Uitspraak
1.Procesverloop in cassatie
2.Beoordeling van het cassatiemiddel
3.Beslissing
20 december 2022.
Hoge Raad
In deze zaak heeft de Hoge Raad op 20 december 2022 uitspraak gedaan in een cassatieprocedure tegen een beslissing van het gerechtshof Den Haag. De zaak betreft een vordering tot ontneming van wederrechtelijk verkregen voordeel, die voortvloeit uit hennepteelt. De betrokkene, geboren in 1971, heeft beroep ingesteld tegen de uitspraak van het hof, waarin hij zich beklaagde over de overschrijding van de redelijke termijn in de eerste aanleg. De raadsvrouw van de betrokkene, J.S. Nan, heeft in haar pleitnota betoogd dat de behandeling van de ontnemingsvordering niet binnen een redelijke termijn heeft plaatsgevonden, en dat dit een vermindering van de opgelegde betalingsverplichting rechtvaardigt.

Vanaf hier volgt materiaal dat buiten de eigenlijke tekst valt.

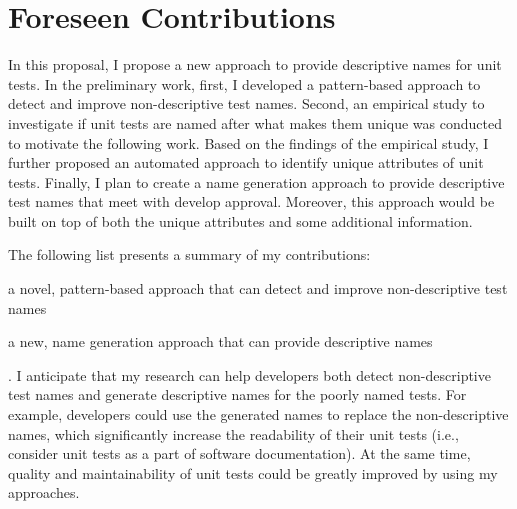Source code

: \section{Foreseen Contributions}
\label{sec:contributions}

In this proposal, I propose a new approach to provide descriptive names for unit tests.
%
In the preliminary work, first, I developed a pattern-based approach to detect and improve non-descriptive test names.
%
Second, an empirical study to investigate if unit tests are named after what makes them unique was conducted to motivate the following work.
%
Based on the findings of the empirical study, I further proposed an automated approach to identify unique attributes of unit tests.
%
Finally, I plan to create a name generation approach to provide descriptive test names that meet with develop approval.
%
Moreover, this approach would be built on top of both the unique attributes and some additional information.


The following list presents a summary of my contributions:
\begin{enumerate*}
    \item a novel, pattern-based approach that can detect and improve non-descriptive test names
    \item a new, name generation approach that can provide descriptive names
\end{enumerate*}.
%
I anticipate that my research can help developers both detect non-descriptive test names and generate descriptive names for the poorly named tests.
%
For example, developers could use the generated names to replace the non-descriptive names, which significantly increase the readability of their unit tests (i.e., consider unit tests as a part of software documentation).
%
At the same time, quality and maintainability of unit tests could be greatly improved by using my approaches.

De Hoge Raad oordeelde dat het hof niet had beslist op het beroep van de raadsvrouw over de overschrijding van de redelijke termijn. Dit was een tekortkoming, aangezien de raadsvrouw had aangevoerd dat de feiten al dateren van 2013 en dat de ontnemingsvordering pas in 2017 werd behandeld. De Hoge Raad concludeerde dat het hof een gemotiveerde beslissing had moeten nemen over deze overschrijding. Aangezien dit niet was gebeurd, was het cassatiemiddel terecht voorgesteld.

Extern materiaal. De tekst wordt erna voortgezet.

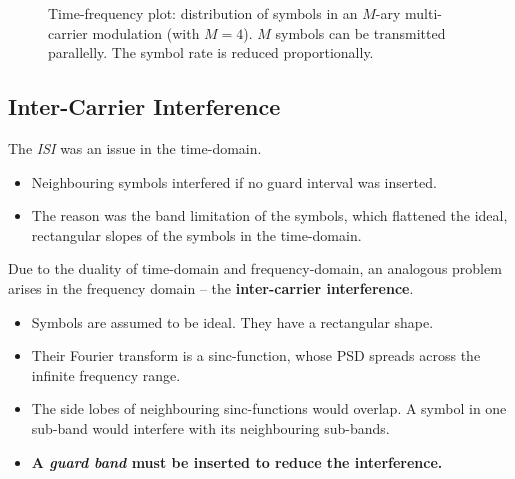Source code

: \begin{refsection}
\begin{figure}[H]
	\caption[Time-frequency plot: distribution of symbols in an $M$-ary multi-carrier modulation (with $M = 4$)]{Time-frequency plot: distribution of symbols in an $M$-ary multi-carrier modulation (with $M = 4$). $M$ symbols can be transmitted parallelly. The symbol rate is reduced proportionally.}
	\label{fig:ch07:mulcarr_mod_spectrum}
\end{figure}

\subsection{Inter-Carrier Interference}

The \emph{\ac{ISI}} was an issue in the time-domain.
\begin{itemize}
	\item Neighbouring symbols interfered if no guard interval was inserted.
	\item The reason was the band limitation of the symbols, which flattened the ideal, rectangular slopes of the symbols in the time-domain.
\end{itemize}

Due to the duality of time-domain and frequency-domain, an analogous problem arises in the frequency domain -- the  \textbf{inter-carrier interference}.
\begin{itemize}
	\item Symbols are assumed to be ideal. They have a rectangular shape.
	\item Their Fourier transform is a sinc-function, whose \ac{PSD} spreads across the infinite frequency range.
	\item The side lobes of neighbouring sinc-functions would overlap. A symbol in one sub-band would interfere with its neighbouring sub-bands.
	\item \textbf{A \emph{guard band} must be inserted to reduce the interference.}
\end{itemize}


\end{refsection}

De Hoge Raad heeft de zaak zelf afgedaan door de opgelegde betalingsverplichting van € 4.725 te verminderen met € 225, waardoor het te betalen bedrag nu € 4.500 bedraagt. De Hoge Raad heeft het beroep voor het overige verworpen, waarmee de uitspraak van het hof gedeeltelijk werd vernietigd.